- Opening Delimiter -
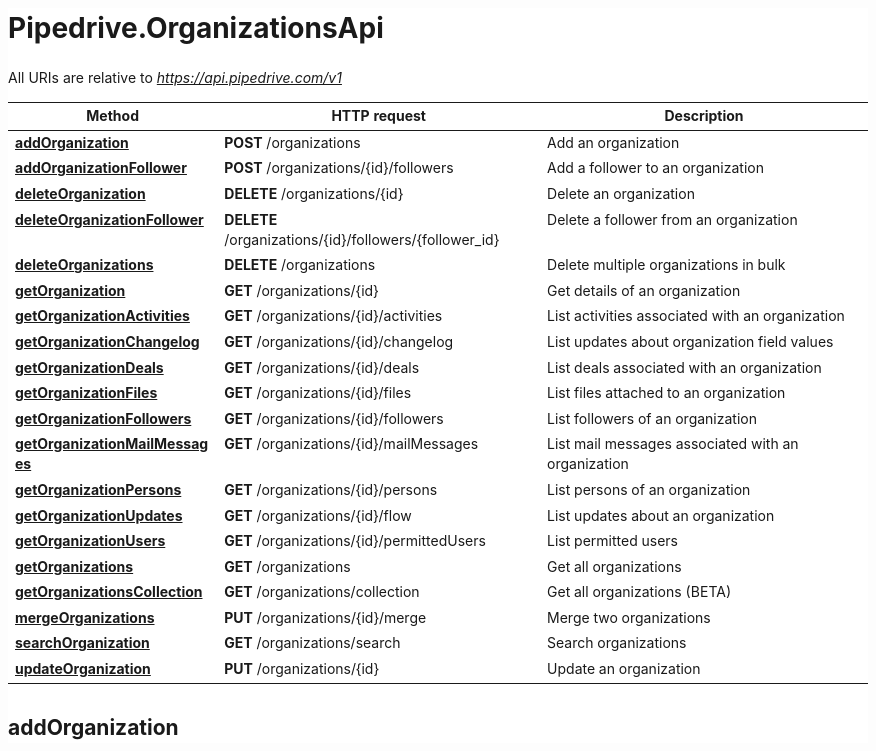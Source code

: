 # Pipedrive.OrganizationsApi

All URIs are relative to *https://api.pipedrive.com/v1*

Method | HTTP request | Description
------------- | ------------- | -------------
[**addOrganization**](OrganizationsApi.md#addOrganization) | **POST** /organizations | Add an organization
[**addOrganizationFollower**](OrganizationsApi.md#addOrganizationFollower) | **POST** /organizations/{id}/followers | Add a follower to an organization
[**deleteOrganization**](OrganizationsApi.md#deleteOrganization) | **DELETE** /organizations/{id} | Delete an organization
[**deleteOrganizationFollower**](OrganizationsApi.md#deleteOrganizationFollower) | **DELETE** /organizations/{id}/followers/{follower_id} | Delete a follower from an organization
[**deleteOrganizations**](OrganizationsApi.md#deleteOrganizations) | **DELETE** /organizations | Delete multiple organizations in bulk
[**getOrganization**](OrganizationsApi.md#getOrganization) | **GET** /organizations/{id} | Get details of an organization
[**getOrganizationActivities**](OrganizationsApi.md#getOrganizationActivities) | **GET** /organizations/{id}/activities | List activities associated with an organization
[**getOrganizationChangelog**](OrganizationsApi.md#getOrganizationChangelog) | **GET** /organizations/{id}/changelog | List updates about organization field values
[**getOrganizationDeals**](OrganizationsApi.md#getOrganizationDeals) | **GET** /organizations/{id}/deals | List deals associated with an organization
[**getOrganizationFiles**](OrganizationsApi.md#getOrganizationFiles) | **GET** /organizations/{id}/files | List files attached to an organization
[**getOrganizationFollowers**](OrganizationsApi.md#getOrganizationFollowers) | **GET** /organizations/{id}/followers | List followers of an organization
[**getOrganizationMailMessages**](OrganizationsApi.md#getOrganizationMailMessages) | **GET** /organizations/{id}/mailMessages | List mail messages associated with an organization
[**getOrganizationPersons**](OrganizationsApi.md#getOrganizationPersons) | **GET** /organizations/{id}/persons | List persons of an organization
[**getOrganizationUpdates**](OrganizationsApi.md#getOrganizationUpdates) | **GET** /organizations/{id}/flow | List updates about an organization
[**getOrganizationUsers**](OrganizationsApi.md#getOrganizationUsers) | **GET** /organizations/{id}/permittedUsers | List permitted users
[**getOrganizations**](OrganizationsApi.md#getOrganizations) | **GET** /organizations | Get all organizations
[**getOrganizationsCollection**](OrganizationsApi.md#getOrganizationsCollection) | **GET** /organizations/collection | Get all organizations (BETA)
[**mergeOrganizations**](OrganizationsApi.md#mergeOrganizations) | **PUT** /organizations/{id}/merge | Merge two organizations
[**searchOrganization**](OrganizationsApi.md#searchOrganization) | **GET** /organizations/search | Search organizations
[**updateOrganization**](OrganizationsApi.md#updateOrganization) | **PUT** /organizations/{id} | Update an organization



## addOrganization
- Closing Delimiter -
■ **WHAT YOU HAVE TO DO**
From the listing above, return the lines starting at the one with "organizations in bulk" and ending at the one with "attached to an organization", both kept, exactly as they appear and nothing more.

■ **SOLUTION FOR THIS PROBLEM**
[**deleteOrganizations**](OrganizationsApi.md#deleteOrganizations) | **DELETE** /organizations | Delete multiple organizations in bulk
[**getOrganization**](OrganizationsApi.md#getOrganization) | **GET** /organizations/{id} | Get details of an organization
[**getOrganizationActivities**](OrganizationsApi.md#getOrganizationActivities) | **GET** /organizations/{id}/activities | List activities associated with an organization
[**getOrganizationChangelog**](OrganizationsApi.md#getOrganizationChangelog) | **GET** /organizations/{id}/changelog | List updates about organization field values
[**getOrganizationDeals**](OrganizationsApi.md#getOrganizationDeals) | **GET** /organizations/{id}/deals | List deals associated with an organization
[**getOrganizationFiles**](OrganizationsApi.md#getOrganizationFiles) | **GET** /organizations/{id}/files | List files attached to an organization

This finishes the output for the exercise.